Eric Andre’s comedy is not for the faint of heart or the sensitive of stomach.
The star of Adult Swim’s “The Eric Andre Show” rose to fame by horrifying guests with stunts like pretending to eat his own vomit and hiding dead squid under chairs, not to mention jumping through walls and demolishing his desk.
In his Netflix stand-up special “Legalize Everything,” Andre uses his abilities as a provocateur to take aim at everything from the Constitution, the war on drugs and, in a particularly well-timed bit, police brutality.
He also devotes a substantial portion of the set to his identity. The son of a Black Haitian father and a white Jewish mother, Andre describes himself as “Blewish” (Black and Jewish).
“My dad looks like Arthur Ashe, and my mom looks like Howard Stern,” he jokes. “And that is why I look like Ernie from ‘Sesame Street.’”
Andre brings his unconventional style to two of the most conventional topics in male Jewish comedy: his atheism and his mother.

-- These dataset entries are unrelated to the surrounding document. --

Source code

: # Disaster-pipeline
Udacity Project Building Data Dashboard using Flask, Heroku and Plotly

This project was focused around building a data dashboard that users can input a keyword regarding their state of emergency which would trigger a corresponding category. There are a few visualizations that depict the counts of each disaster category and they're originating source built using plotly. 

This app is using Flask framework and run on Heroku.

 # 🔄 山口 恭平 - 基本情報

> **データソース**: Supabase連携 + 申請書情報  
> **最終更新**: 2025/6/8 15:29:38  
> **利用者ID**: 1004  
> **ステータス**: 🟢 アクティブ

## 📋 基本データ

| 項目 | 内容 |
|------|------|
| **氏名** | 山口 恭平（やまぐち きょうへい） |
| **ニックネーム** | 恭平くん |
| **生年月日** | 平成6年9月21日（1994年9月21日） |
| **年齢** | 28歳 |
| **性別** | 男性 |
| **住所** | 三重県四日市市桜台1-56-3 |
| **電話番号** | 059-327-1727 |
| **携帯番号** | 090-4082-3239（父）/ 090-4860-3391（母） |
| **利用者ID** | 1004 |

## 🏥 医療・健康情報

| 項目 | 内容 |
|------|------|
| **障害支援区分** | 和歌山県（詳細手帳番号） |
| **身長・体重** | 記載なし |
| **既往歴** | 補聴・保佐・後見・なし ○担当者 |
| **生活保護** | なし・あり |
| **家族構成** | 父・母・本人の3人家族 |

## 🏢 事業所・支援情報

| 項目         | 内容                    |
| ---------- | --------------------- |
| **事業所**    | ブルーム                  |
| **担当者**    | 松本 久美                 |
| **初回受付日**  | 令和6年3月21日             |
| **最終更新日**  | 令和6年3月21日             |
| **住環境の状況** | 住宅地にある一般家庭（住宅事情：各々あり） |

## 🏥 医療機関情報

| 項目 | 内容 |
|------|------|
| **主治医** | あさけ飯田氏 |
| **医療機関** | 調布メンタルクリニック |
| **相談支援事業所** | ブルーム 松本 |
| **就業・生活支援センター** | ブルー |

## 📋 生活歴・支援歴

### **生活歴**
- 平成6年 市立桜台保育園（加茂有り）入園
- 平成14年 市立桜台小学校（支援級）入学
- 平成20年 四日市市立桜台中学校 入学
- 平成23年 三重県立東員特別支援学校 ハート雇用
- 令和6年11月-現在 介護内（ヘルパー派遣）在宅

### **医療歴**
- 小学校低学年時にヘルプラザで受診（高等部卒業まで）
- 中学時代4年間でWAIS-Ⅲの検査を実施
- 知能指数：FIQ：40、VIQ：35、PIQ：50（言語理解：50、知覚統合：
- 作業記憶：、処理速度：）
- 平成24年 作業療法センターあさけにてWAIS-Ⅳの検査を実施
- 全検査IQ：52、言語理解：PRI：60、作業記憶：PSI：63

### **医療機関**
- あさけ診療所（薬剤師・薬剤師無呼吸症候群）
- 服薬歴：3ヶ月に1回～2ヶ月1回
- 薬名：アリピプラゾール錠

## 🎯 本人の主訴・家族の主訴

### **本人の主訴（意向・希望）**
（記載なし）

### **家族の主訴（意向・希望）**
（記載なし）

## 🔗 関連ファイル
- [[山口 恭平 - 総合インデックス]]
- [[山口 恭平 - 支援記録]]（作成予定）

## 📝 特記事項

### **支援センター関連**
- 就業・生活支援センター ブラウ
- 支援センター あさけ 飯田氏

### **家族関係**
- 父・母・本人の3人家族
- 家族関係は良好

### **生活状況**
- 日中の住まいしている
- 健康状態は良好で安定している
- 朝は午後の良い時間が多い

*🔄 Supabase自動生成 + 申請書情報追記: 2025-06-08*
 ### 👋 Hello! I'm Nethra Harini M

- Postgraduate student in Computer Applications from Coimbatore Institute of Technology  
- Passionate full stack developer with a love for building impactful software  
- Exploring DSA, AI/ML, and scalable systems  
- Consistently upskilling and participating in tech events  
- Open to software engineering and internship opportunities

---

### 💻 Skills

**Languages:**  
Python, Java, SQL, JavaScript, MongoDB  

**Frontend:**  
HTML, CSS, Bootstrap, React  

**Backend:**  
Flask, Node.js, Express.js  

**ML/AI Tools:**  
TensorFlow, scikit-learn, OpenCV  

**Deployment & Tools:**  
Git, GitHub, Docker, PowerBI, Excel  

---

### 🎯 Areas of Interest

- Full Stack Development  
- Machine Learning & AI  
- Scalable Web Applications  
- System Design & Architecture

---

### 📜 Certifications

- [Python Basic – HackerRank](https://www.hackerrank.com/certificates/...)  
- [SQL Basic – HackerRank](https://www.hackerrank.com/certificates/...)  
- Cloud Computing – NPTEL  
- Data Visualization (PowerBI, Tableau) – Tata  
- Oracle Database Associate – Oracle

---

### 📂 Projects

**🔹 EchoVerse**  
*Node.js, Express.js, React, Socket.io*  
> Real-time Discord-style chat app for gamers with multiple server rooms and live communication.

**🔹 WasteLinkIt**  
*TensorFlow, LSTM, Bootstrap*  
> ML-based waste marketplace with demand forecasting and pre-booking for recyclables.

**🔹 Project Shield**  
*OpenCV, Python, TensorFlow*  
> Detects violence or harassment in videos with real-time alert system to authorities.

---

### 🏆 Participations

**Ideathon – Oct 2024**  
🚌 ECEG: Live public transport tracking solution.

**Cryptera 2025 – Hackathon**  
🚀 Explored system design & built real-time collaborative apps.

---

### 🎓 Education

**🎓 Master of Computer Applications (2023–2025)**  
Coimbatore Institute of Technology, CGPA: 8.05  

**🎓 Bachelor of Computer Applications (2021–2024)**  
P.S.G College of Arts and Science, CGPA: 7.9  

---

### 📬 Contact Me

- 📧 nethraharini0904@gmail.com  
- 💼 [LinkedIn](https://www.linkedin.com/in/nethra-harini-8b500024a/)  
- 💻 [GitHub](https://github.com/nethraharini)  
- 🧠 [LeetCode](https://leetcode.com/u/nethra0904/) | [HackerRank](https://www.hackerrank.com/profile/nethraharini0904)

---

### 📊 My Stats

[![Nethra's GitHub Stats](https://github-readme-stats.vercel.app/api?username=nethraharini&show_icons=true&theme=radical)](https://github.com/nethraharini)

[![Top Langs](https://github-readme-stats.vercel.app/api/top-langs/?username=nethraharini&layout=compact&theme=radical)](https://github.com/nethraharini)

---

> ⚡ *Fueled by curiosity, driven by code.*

“I love being a Jew,” he says. “Long lineage, Sigmund Freud, Larry David, I love that sh–. I just don’t wear the hat or read the book.”
He reveals himself to be a mama’s boy at heart when he tells the story of how he finally convinced his mom, “a 700-year-old Jew,” to smoke weed with him at his house in Los Angeles.
“She can’t inhale, she looks like Dizzy Gillespie the whole time,” he says before doing an impression of her technique.
When Andre is not talking about his pride in his Jewish heritage or his relationship with his parents, he is staying on-brand with absurdist jokes and plenty of obscenity.
The special opens with footage of him dressed as a police officer and offering drugs he “stole from the evidence room,” to passersby. The first third of the show consists of anecdotes about various drug-induced shenanigans, like having a breakdown at Coachella after blacking out on Xanax and missing a performance by a Tupac hologram.
He fellates a microphone and a police baton, humps walls, invites an elderly couple to disrobe onstage and concludes the show with some (almost) full-frontal nudity.
At first glance, it seems he is simply trying to shock and disgust audiences as much as possible. But it soon becomes clear that there is a method to the madness.
The underlying thesis of the special is, well, “Legalize everything,” including drugs and sex work. Comedy about highly politicized issues can veer into preachy TedTalk territory when performers think having an opinion about legalization or policing is the same thing as having a tight 10.
But Andre’s over-the-top flailing, screaming and sweating allows him to avoid this pitfall. This is especially apparent when he mocks the canceled police show “Cops,” for its decision to pair reggae music with footage of police brutality.
“This is an institution invented by white, heterosexual, Christian businessmen! And if you don’t fit that description, it is my job to subjugate and oppress you, motherf——! For I am your judge, jury, and executioner!” he screams, eyes popping as he mimics a police officer shooting the body of a suspect before abruptly breaking out into a rendition of “Under the Sea.”
His fixation on bodily functions also lends itself to an incisive rant about the country’s Puritan origins. He implores audience members to empty their Diva Cups onto the grave of John Calvin, the religious patriarch who routinely ordered people executed for premarital sex.
“He was, like, the original incel,” Andre explains, referring to the online subculture of “involuntarily celibate” misogynists.
The bit is funny and unexpected. Who goes to a standup show anticipating a Colonial history lesson? It also fits seamlessly into Andre’s crusade against the prudish vestiges of Puritanism in American culture.
The comedian deserves credit for his ability to stay true to his style while retaining the element of surprise. But audiences who are more horrified by LSD than by injustice should stay away.